Chicago Board of Trade Market News
Outlook: December corn futures are 20 ¼ cents (3.2 percent) higher this week after worsening drought conditions in the Corn Belt prompted a round of short covering and panic buying at the CBOT. Rainfall in the key corn-producing states of Iowa, Illinois, and Indiana – among others – has been scant this year and the situation is drawing comparisons to the infamous drought year of 2012. Indeed, crops are heading into the key yield-defining period of July/August in worse condition and with more extreme drought than they did in 2012. USDA said just 55 percent of U.S. corn was rated good/excellent last week, the lowest value in 5 years and a score below that of 2012.

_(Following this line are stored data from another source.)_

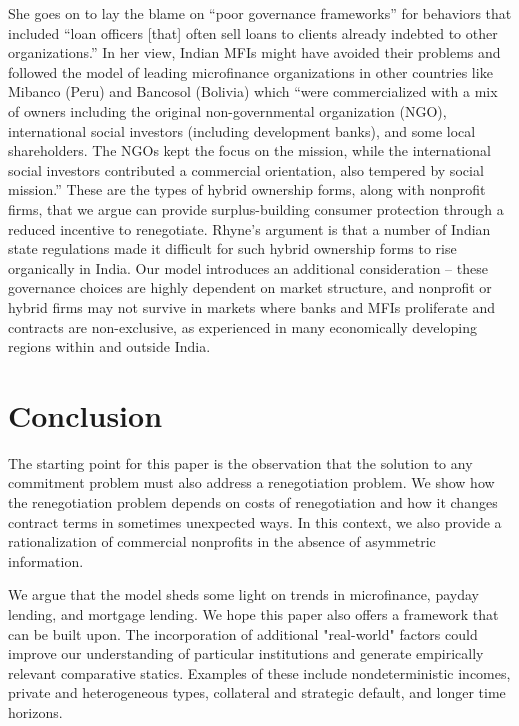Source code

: \documentclass[11pt,english]{article}
\theoremstyle{plain}
\theoremstyle{definition}
\begin{document}
She goes on to lay the blame on ``poor governance frameworks\textquotedblright{}
for behaviors that included ``loan officers {[}that{]} often sell
loans to clients already indebted to other organizations.'' In her
view, Indian MFIs might have avoided their problems and followed the
model of leading microfinance organizations in other countries like
Mibanco (Peru) and Bancosol (Bolivia) which ``were commercialized
with a mix of owners including the original non-governmental organization
(NGO), international social investors (including development banks),
and some local shareholders. The NGOs kept the focus on the mission,
while the international social investors contributed a commercial
orientation, also tempered by social mission.'' These are the types
of hybrid ownership forms, along with nonprofit firms, that we argue
can provide surplus-building consumer protection through a reduced
incentive to renegotiate. Rhyne's argument is that a number of Indian
state regulations made it difficult for such hybrid ownership forms
to rise organically in India. Our model introduces an additional consideration -- these governance
choices are highly dependent on market structure, and nonprofit or hybrid firms may not survive in markets where banks and MFIs proliferate and contracts are non-exclusive, as experienced in many economically developing regions within and outside India.

\section{Conclusion}

The starting point for this paper is the observation that the solution
to any commitment problem must also address a renegotiation problem.
We show how the renegotiation problem depends on costs of renegotiation
and how it changes contract terms in sometimes unexpected ways. In
this context, we also provide a rationalization of commercial nonprofits
in the absence of asymmetric information.

We argue that the model sheds some light on trends in microfinance,
payday lending, and mortgage lending. We hope this paper also offers
a framework that can be built upon. The incorporation of additional
"real-world" factors could improve our understanding of particular
institutions and generate empirically relevant comparative statics.
Examples of these include nondeterministic incomes, private and heterogeneous types, collateral and strategic default, and longer time horizons.
\end{document}
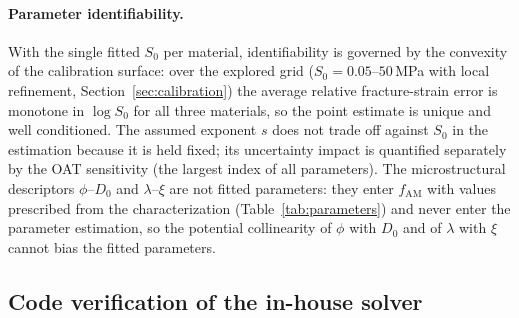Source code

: \documentclass[twocolumn]{sagej}
\begin{document}
\paragraph{Parameter identifiability.} With the single fitted $S_0$ per material, identifiability is governed by the convexity of the calibration surface: over the explored grid ($S_0 = 0.05$--$50$\,MPa with local refinement, Section~\ref{sec:calibration}) the average relative fracture-strain error is monotone in $\log S_0$ for all three materials, so the point estimate is unique and well conditioned. The assumed exponent $s$ does not trade off against $S_0$ in the estimation because it is held fixed; its uncertainty impact is quantified separately by the OAT sensitivity (the largest index of all parameters). The microstructural descriptors $\phi$--$D_0$ and $\lambda$--$\xi$ are not fitted parameters: they enter $f_{\mathrm{AM}}$ with values prescribed from the characterization (Table~\ref{tab:parameters}) and never enter the parameter estimation, so the potential collinearity of $\phi$ with $D_0$ and of $\lambda$ with $\xi$ cannot bias the fitted parameters.

\subsection{Code verification of the in-house solver}
\label{sec:code_verification}
\end{document}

In response, futures have rallied sharply over the past two weeks with the December contract clearing the psychologically important $6.00 mark earlier this week. Farmer selling picked up substantially this week, according to industry sources, as producers who had previously marketed little of this year’s crop when looking at low-$5 corn decided to take advantage of strong basis and $6+ futures. Funds quickly reversed their former short position and are now net long corn (and other CBOT grains) futures amid the drought concerns. Looking forward, the weather and yield prospects will be the key arbiter of futures price action and the current hot, dry forecast for the Corn Belt suggests the rally is not done yet.
Ethanol production rose 3.3 percent last week to 1.052 million barrels per day as margins remain strong for the industry amid the “summer driving season”, which is the seasonal peak in U.S. gasoline demand. Ethanol stocks rose 2.6 percent from the prior week despite a 2 percent increase in gasoline consumption.